** Input records follows **

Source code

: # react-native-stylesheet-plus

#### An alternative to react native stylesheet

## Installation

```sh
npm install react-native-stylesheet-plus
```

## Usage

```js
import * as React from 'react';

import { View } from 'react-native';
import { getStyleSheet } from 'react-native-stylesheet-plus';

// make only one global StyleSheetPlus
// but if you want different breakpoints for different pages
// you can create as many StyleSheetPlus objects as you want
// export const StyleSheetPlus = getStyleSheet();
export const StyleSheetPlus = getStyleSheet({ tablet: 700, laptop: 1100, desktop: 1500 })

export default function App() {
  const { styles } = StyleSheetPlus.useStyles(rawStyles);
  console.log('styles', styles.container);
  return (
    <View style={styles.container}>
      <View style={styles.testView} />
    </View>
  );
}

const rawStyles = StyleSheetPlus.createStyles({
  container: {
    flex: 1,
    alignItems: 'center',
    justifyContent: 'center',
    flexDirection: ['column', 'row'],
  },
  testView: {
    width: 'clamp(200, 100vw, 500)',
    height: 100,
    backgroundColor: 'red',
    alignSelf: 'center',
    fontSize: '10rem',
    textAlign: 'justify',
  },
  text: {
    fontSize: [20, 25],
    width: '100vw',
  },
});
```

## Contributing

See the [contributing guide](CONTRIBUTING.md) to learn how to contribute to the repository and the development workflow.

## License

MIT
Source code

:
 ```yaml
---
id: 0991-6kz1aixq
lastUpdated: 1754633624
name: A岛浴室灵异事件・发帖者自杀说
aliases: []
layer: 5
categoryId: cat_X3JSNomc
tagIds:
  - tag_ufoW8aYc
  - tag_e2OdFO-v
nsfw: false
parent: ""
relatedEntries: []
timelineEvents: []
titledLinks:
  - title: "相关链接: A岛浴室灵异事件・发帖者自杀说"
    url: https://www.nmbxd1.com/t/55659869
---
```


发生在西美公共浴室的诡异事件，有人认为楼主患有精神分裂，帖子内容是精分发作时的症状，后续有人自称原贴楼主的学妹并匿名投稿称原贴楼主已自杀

** End of Input records **

-- Exercise --
Take every line from the data above that holds "发帖者自杀说" and copy it out.

-- Answer below --
name: A岛浴室灵异事件・发帖者自杀说
  - title: "相关链接: A岛浴室灵异事件・发帖者自杀说"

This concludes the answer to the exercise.